[Stored data]
═══

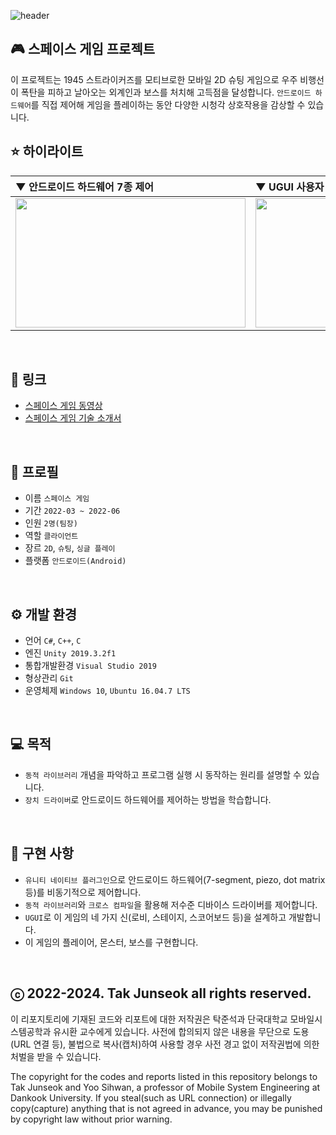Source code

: ![header](https://capsule-render.vercel.app/api?type=waving&color=gradient&height=280&section=header&text=The%20Space%20Game&fontSize=70&fontColor=ffffff&fontAlign=50&fontAlignY=45)

## 🎮 스페이스 게임 프로젝트
이 프로젝트는 1945 스트라이커즈를 모티브로한 모바일 2D 슈팅 게임으로 우주 비행선이 폭탄을 피하고 날아오는 외계인과 보스를 처치해 고득점을 달성합니다. `안드로이드 하드웨어`를 직접 제어해 게임을 플레이하는 동안 다양한 시청각 상호작용을 감상할 수 있습니다.
<br>

## ⭐ 하이라이트
|▼ 안드로이드 하드웨어 7종 제어|▼ UGUI 사용자 인터페이스 |
|:---|:---|
|<img src="https://github.com/user-attachments/assets/653463bc-fe7b-4679-9b9a-a32c12bc1d78" width="368" height="207">|<img src="https://github.com/user-attachments/assets/6b0febee-254b-496d-bfeb-874c2ce1e020" width="368" height="207">|
<br>

## 🔗 링크
- [스페이스 게임 동영상](https://youtu.be/1-bEI5hMyWw)
- [스페이스 게임 기술 소개서](https://drive.google.com/file/d/1EYxKZfxlU0UyZBZBHzVe7SdPNdOtmNTd/view?usp=sharing)
<br>

## 🔎 프로필
- 이름 `스페이스 게임`
- 기간 `2022-03 ~ 2022-06`
- 인원 `2명(팀장)`
- 역할 `클라이언트`
- 장르 `2D`, `슈팅`, `싱글 플레이`
- 플랫폼 `안드로이드(Android)`
<br>

## ⚙️ 개발 환경
- 언어 `C#`, `C++`, `C`
- 엔진 `Unity 2019.3.2f1`
- 통합개발환경 `Visual Studio 2019`
- 형상관리 `Git`
- 운영체제 `Windows 10`, `Ubuntu 16.04.7 LTS`
<br>

## 💻 목적
- `동적 라이브러리` 개념을 파악하고 프로그램 실행 시 동작하는 원리를 설명할 수 있습니다.
- `장치 드라이버`로 안드로이드 하드웨어를 제어하는 방법을 학습합니다.
<br>

## 📜 구현 사항
- `유니티 네이티브 플러그인`으로 안드로이드 하드웨어(7-segment, piezo, dot matrix 등)를 비동기적으로 제어합니다.
- `동적 라이브러리`와 `크로스 컴파일`을 활용해 저수준 디바이스 드라이버를 제어합니다.
- `UGUI`로 이 게임의 네 가지 신(로비, 스테이지, 스코어보드 등)을 설계하고 개발합니다.
- 이 게임의 플레이어, 몬스터, 보스를 구현합니다.
<br>

## ⓒ 2022-2024. Tak Junseok all rights reserved.
이 리포지토리에 기재된 코드와 리포트에 대한 저작권은 탁준석과 단국대학교 모바일시스템공학과 유시환 교수에게 있습니다. 사전에 합의되지 않은 내용을 무단으로 도용(URL 연결 등), 불법으로 복사(캡처)하여 사용할 경우 사전 경고 없이 저작권법에 의한 처벌을 받을 수 있습니다.

The copyright for the codes and reports listed in this repository belongs to Tak Junseok and Yoo Sihwan, a professor of Mobile System Engineering at Dankook University. If you steal(such as URL connection) or illegally copy(capture) anything that is not agreed in advance, you may be punished by copyright law without prior warning.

═══

__TASK INSTRUCTIONS__: Could you repeat every record exactly as written, with the pictures left out?

__TASK RESPONSE__:
Source code

: ![header](https://capsule-render.vercel.app/api?type=waving&color=gradient&height=280&section=header&text=The%20Space%20Game&fontSize=70&fontColor=ffffff&fontAlign=50&fontAlignY=45)

## 🎮 스페이스 게임 프로젝트
이 프로젝트는 1945 스트라이커즈를 모티브로한 모바일 2D 슈팅 게임으로 우주 비행선이 폭탄을 피하고 날아오는 외계인과 보스를 처치해 고득점을 달성합니다. `안드로이드 하드웨어`를 직접 제어해 게임을 플레이하는 동안 다양한 시청각 상호작용을 감상할 수 있습니다.
<br>

## ⭐ 하이라이트
|▼ 안드로이드 하드웨어 7종 제어|▼ UGUI 사용자 인터페이스 |
|:---|:---|
|<img src="https://github.com/user-attachments/assets/653463bc-fe7b-4679-9b9a-a32c12bc1d78" width="368" height="207">|<img src="https://github.com/user-attachments/assets/6b0febee-254b-496d-bfeb-874c2ce1e020" width="368" height="207">|
<br>

## 🔗 링크
- [스페이스 게임 동영상](https://youtu.be/1-bEI5hMyWw)
- [스페이스 게임 기술 소개서](https://drive.google.com/file/d/1EYxKZfxlU0UyZBZBHzVe7SdPNdOtmNTd/view?usp=sharing)
<br>

## 🔎 프로필
- 이름 `스페이스 게임`
- 기간 `2022-03 ~ 2022-06`
- 인원 `2명(팀장)`
- 역할 `클라이언트`
- 장르 `2D`, `슈팅`, `싱글 플레이`
- 플랫폼 `안드로이드(Android)`
<br>

## ⚙️ 개발 환경
- 언어 `C#`, `C++`, `C`
- 엔진 `Unity 2019.3.2f1`
- 통합개발환경 `Visual Studio 2019`
- 형상관리 `Git`
- 운영체제 `Windows 10`, `Ubuntu 16.04.7 LTS`
<br>

## 💻 목적
- `동적 라이브러리` 개념을 파악하고 프로그램 실행 시 동작하는 원리를 설명할 수 있습니다.
- `장치 드라이버`로 안드로이드 하드웨어를 제어하는 방법을 학습합니다.
<br>

## 📜 구현 사항
- `유니티 네이티브 플러그인`으로 안드로이드 하드웨어(7-segment, piezo, dot matrix 등)를 비동기적으로 제어합니다.
- `동적 라이브러리`와 `크로스 컴파일`을 활용해 저수준 디바이스 드라이버를 제어합니다.
- `UGUI`로 이 게임의 네 가지 신(로비, 스테이지, 스코어보드 등)을 설계하고 개발합니다.
- 이 게임의 플레이어, 몬스터, 보스를 구현합니다.
<br>

## ⓒ 2022-2024. Tak Junseok all rights reserved.
이 리포지토리에 기재된 코드와 리포트에 대한 저작권은 탁준석과 단국대학교 모바일시스템공학과 유시환 교수에게 있습니다. 사전에 합의되지 않은 내용을 무단으로 도용(URL 연결 등), 불법으로 복사(캡처)하여 사용할 경우 사전 경고 없이 저작권법에 의한 처벌을 받을 수 있습니다.

The copyright for the codes and reports listed in this repository belongs to Tak Junseok and Yoo Sihwan, a professor of Mobile System Engineering at Dankook University. If you steal(such as URL connection) or illegally copy(capture) anything that is not agreed in advance, you may be punished by copyright law without prior warning.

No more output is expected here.